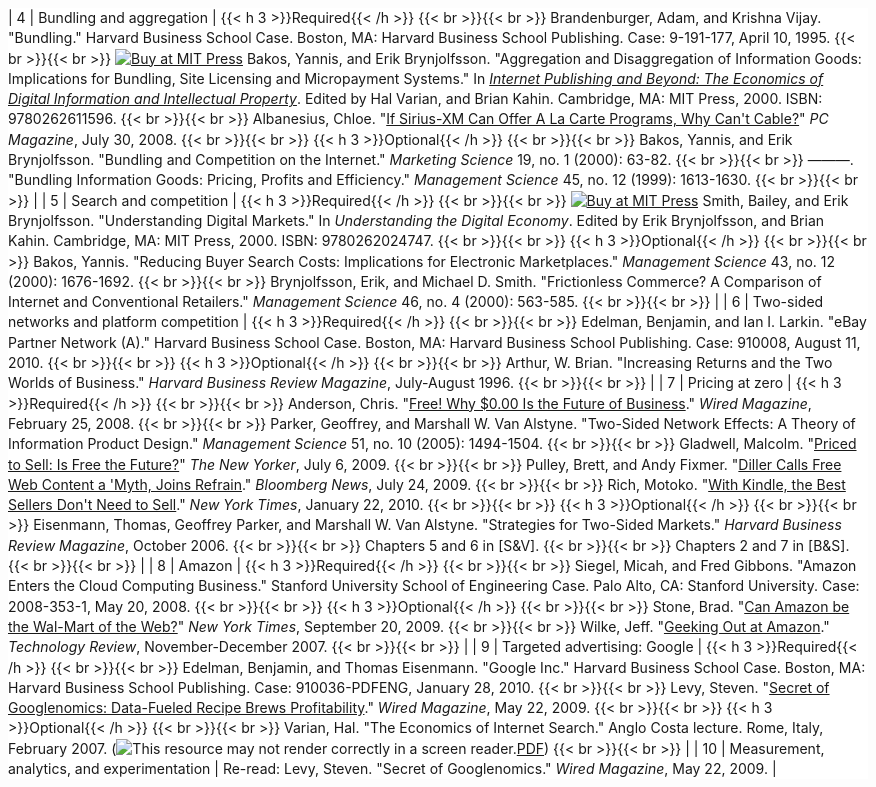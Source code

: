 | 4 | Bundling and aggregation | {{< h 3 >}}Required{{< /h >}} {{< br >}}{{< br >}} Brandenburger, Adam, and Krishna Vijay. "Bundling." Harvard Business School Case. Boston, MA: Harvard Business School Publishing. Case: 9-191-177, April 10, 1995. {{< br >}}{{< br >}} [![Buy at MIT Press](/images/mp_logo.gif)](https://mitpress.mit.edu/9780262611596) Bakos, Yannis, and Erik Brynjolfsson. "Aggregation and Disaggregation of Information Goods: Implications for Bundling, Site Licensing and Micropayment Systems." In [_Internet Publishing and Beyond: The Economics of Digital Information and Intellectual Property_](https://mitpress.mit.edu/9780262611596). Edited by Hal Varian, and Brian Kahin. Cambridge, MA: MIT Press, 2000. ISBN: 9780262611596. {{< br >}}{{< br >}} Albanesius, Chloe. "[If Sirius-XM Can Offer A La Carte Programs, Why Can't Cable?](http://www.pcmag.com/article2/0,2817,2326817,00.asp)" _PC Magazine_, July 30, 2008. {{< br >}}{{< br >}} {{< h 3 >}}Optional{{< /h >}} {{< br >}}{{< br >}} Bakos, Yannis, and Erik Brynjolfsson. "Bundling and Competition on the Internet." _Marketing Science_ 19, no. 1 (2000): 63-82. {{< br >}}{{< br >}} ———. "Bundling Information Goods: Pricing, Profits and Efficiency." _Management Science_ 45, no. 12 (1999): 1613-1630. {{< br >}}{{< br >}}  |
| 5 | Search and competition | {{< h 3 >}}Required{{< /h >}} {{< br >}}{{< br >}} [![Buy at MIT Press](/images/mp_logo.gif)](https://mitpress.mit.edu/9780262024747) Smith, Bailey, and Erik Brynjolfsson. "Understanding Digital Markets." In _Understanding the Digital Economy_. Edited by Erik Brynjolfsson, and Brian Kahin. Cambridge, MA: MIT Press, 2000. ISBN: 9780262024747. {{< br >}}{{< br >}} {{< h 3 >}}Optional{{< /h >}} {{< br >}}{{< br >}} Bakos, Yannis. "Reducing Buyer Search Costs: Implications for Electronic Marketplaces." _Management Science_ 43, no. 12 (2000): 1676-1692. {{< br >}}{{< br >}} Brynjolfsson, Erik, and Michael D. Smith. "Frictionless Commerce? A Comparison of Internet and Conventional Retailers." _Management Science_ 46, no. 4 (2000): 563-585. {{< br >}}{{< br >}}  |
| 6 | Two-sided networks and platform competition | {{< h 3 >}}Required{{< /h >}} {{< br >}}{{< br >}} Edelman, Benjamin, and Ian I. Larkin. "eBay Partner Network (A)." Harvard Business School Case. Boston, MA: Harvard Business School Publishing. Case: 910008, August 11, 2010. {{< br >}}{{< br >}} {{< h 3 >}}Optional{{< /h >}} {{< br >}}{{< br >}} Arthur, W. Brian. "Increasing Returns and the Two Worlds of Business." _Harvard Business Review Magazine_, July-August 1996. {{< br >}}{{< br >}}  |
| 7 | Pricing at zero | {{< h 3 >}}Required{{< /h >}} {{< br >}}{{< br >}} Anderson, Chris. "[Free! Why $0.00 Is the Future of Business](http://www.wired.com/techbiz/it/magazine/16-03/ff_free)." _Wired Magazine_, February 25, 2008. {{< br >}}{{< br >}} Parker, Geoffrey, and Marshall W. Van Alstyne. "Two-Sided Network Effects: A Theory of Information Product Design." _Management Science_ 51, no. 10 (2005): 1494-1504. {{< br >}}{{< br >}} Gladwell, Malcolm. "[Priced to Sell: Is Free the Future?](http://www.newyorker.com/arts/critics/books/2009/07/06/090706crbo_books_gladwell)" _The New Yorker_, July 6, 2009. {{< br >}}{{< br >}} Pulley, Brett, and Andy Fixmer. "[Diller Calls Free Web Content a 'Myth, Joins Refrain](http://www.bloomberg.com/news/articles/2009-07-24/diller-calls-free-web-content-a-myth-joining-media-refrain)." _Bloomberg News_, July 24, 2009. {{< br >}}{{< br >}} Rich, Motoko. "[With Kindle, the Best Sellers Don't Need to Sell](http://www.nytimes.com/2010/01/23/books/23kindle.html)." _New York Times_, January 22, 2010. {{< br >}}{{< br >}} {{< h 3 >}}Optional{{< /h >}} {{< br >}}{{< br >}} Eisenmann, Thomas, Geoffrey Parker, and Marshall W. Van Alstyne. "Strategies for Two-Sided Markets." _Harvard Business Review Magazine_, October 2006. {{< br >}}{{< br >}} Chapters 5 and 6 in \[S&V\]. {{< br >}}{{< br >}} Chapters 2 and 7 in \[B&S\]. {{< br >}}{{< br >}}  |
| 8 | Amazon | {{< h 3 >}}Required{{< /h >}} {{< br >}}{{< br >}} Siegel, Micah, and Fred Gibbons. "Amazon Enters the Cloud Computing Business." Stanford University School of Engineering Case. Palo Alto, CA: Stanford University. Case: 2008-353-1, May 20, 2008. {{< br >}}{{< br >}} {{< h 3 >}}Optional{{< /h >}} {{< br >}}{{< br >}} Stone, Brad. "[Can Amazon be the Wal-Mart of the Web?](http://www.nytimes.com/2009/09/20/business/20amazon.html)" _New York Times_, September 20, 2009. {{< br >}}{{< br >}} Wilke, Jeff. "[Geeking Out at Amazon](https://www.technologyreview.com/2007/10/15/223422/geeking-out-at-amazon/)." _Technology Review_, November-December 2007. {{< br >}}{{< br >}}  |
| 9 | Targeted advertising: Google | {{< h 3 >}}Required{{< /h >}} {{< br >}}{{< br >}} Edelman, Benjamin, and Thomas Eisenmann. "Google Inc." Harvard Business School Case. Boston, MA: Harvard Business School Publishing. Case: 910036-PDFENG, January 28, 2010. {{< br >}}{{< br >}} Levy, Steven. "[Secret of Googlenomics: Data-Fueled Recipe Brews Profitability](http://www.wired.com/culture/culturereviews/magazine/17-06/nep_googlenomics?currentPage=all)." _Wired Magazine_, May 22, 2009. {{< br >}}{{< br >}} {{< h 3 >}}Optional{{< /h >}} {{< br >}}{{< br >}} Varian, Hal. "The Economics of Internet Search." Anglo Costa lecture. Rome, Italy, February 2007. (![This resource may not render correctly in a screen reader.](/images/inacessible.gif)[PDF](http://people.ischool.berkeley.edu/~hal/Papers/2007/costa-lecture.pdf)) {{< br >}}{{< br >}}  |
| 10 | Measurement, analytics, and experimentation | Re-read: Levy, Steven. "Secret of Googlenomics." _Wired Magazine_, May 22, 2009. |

******

[TASK DIRECTIONS] Only the pictures are dropped. Otherwise, write out the listing exactly.

[TASK RESPONSE]
Source code

: | 4 | Bundling and aggregation | {{< h 3 >}}Required{{< /h >}} {{< br >}}{{< br >}} Brandenburger, Adam, and Krishna Vijay. "Bundling." Harvard Business School Case. Boston, MA: Harvard Business School Publishing. Case: 9-191-177, April 10, 1995. {{< br >}}{{< br >}} [![Buy at MIT Press](/images/mp_logo.gif)](https://mitpress.mit.edu/9780262611596) Bakos, Yannis, and Erik Brynjolfsson. "Aggregation and Disaggregation of Information Goods: Implications for Bundling, Site Licensing and Micropayment Systems." In [_Internet Publishing and Beyond: The Economics of Digital Information and Intellectual Property_](https://mitpress.mit.edu/9780262611596). Edited by Hal Varian, and Brian Kahin. Cambridge, MA: MIT Press, 2000. ISBN: 9780262611596. {{< br >}}{{< br >}} Albanesius, Chloe. "[If Sirius-XM Can Offer A La Carte Programs, Why Can't Cable?](http://www.pcmag.com/article2/0,2817,2326817,00.asp)" _PC Magazine_, July 30, 2008. {{< br >}}{{< br >}} {{< h 3 >}}Optional{{< /h >}} {{< br >}}{{< br >}} Bakos, Yannis, and Erik Brynjolfsson. "Bundling and Competition on the Internet." _Marketing Science_ 19, no. 1 (2000): 63-82. {{< br >}}{{< br >}} ———. "Bundling Information Goods: Pricing, Profits and Efficiency." _Management Science_ 45, no. 12 (1999): 1613-1630. {{< br >}}{{< br >}}  |
| 5 | Search and competition | {{< h 3 >}}Required{{< /h >}} {{< br >}}{{< br >}} [![Buy at MIT Press](/images/mp_logo.gif)](https://mitpress.mit.edu/9780262024747) Smith, Bailey, and Erik Brynjolfsson. "Understanding Digital Markets." In _Understanding the Digital Economy_. Edited by Erik Brynjolfsson, and Brian Kahin. Cambridge, MA: MIT Press, 2000. ISBN: 9780262024747. {{< br >}}{{< br >}} {{< h 3 >}}Optional{{< /h >}} {{< br >}}{{< br >}} Bakos, Yannis. "Reducing Buyer Search Costs: Implications for Electronic Marketplaces." _Management Science_ 43, no. 12 (2000): 1676-1692. {{< br >}}{{< br >}} Brynjolfsson, Erik, and Michael D. Smith. "Frictionless Commerce? A Comparison of Internet and Conventional Retailers." _Management Science_ 46, no. 4 (2000): 563-585. {{< br >}}{{< br >}}  |
| 6 | Two-sided networks and platform competition | {{< h 3 >}}Required{{< /h >}} {{< br >}}{{< br >}} Edelman, Benjamin, and Ian I. Larkin. "eBay Partner Network (A)." Harvard Business School Case. Boston, MA: Harvard Business School Publishing. Case: 910008, August 11, 2010. {{< br >}}{{< br >}} {{< h 3 >}}Optional{{< /h >}} {{< br >}}{{< br >}} Arthur, W. Brian. "Increasing Returns and the Two Worlds of Business." _Harvard Business Review Magazine_, July-August 1996. {{< br >}}{{< br >}}  |
| 7 | Pricing at zero | {{< h 3 >}}Required{{< /h >}} {{< br >}}{{< br >}} Anderson, Chris. "[Free! Why $0.00 Is the Future of Business](http://www.wired.com/techbiz/it/magazine/16-03/ff_free)." _Wired Magazine_, February 25, 2008. {{< br >}}{{< br >}} Parker, Geoffrey, and Marshall W. Van Alstyne. "Two-Sided Network Effects: A Theory of Information Product Design." _Management Science_ 51, no. 10 (2005): 1494-1504. {{< br >}}{{< br >}} Gladwell, Malcolm. "[Priced to Sell: Is Free the Future?](http://www.newyorker.com/arts/critics/books/2009/07/06/090706crbo_books_gladwell)" _The New Yorker_, July 6, 2009. {{< br >}}{{< br >}} Pulley, Brett, and Andy Fixmer. "[Diller Calls Free Web Content a 'Myth, Joins Refrain](http://www.bloomberg.com/news/articles/2009-07-24/diller-calls-free-web-content-a-myth-joining-media-refrain)." _Bloomberg News_, July 24, 2009. {{< br >}}{{< br >}} Rich, Motoko. "[With Kindle, the Best Sellers Don't Need to Sell](http://www.nytimes.com/2010/01/23/books/23kindle.html)." _New York Times_, January 22, 2010. {{< br >}}{{< br >}} {{< h 3 >}}Optional{{< /h >}} {{< br >}}{{< br >}} Eisenmann, Thomas, Geoffrey Parker, and Marshall W. Van Alstyne. "Strategies for Two-Sided Markets." _Harvard Business Review Magazine_, October 2006. {{< br >}}{{< br >}} Chapters 5 and 6 in \[S&V\]. {{< br >}}{{< br >}} Chapters 2 and 7 in \[B&S\]. {{< br >}}{{< br >}}  |
| 8 | Amazon | {{< h 3 >}}Required{{< /h >}} {{< br >}}{{< br >}} Siegel, Micah, and Fred Gibbons. "Amazon Enters the Cloud Computing Business." Stanford University School of Engineering Case. Palo Alto, CA: Stanford University. Case: 2008-353-1, May 20, 2008. {{< br >}}{{< br >}} {{< h 3 >}}Optional{{< /h >}} {{< br >}}{{< br >}} Stone, Brad. "[Can Amazon be the Wal-Mart of the Web?](http://www.nytimes.com/2009/09/20/business/20amazon.html)" _New York Times_, September 20, 2009. {{< br >}}{{< br >}} Wilke, Jeff. "[Geeking Out at Amazon](https://www.technologyreview.com/2007/10/15/223422/geeking-out-at-amazon/)." _Technology Review_, November-December 2007. {{< br >}}{{< br >}}  |
| 9 | Targeted advertising: Google | {{< h 3 >}}Required{{< /h >}} {{< br >}}{{< br >}} Edelman, Benjamin, and Thomas Eisenmann. "Google Inc." Harvard Business School Case. Boston, MA: Harvard Business School Publishing. Case: 910036-PDFENG, January 28, 2010. {{< br >}}{{< br >}} Levy, Steven. "[Secret of Googlenomics: Data-Fueled Recipe Brews Profitability](http://www.wired.com/culture/culturereviews/magazine/17-06/nep_googlenomics?currentPage=all)." _Wired Magazine_, May 22, 2009. {{< br >}}{{< br >}} {{< h 3 >}}Optional{{< /h >}} {{< br >}}{{< br >}} Varian, Hal. "The Economics of Internet Search." Anglo Costa lecture. Rome, Italy, February 2007. (![This resource may not render correctly in a screen reader.](/images/inacessible.gif)[PDF](http://people.ischool.berkeley.edu/~hal/Papers/2007/costa-lecture.pdf)) {{< br >}}{{< br >}}  |
| 10 | Measurement, analytics, and experimentation | Re-read: Levy, Steven. "Secret of Googlenomics." _Wired Magazine_, May 22, 2009. |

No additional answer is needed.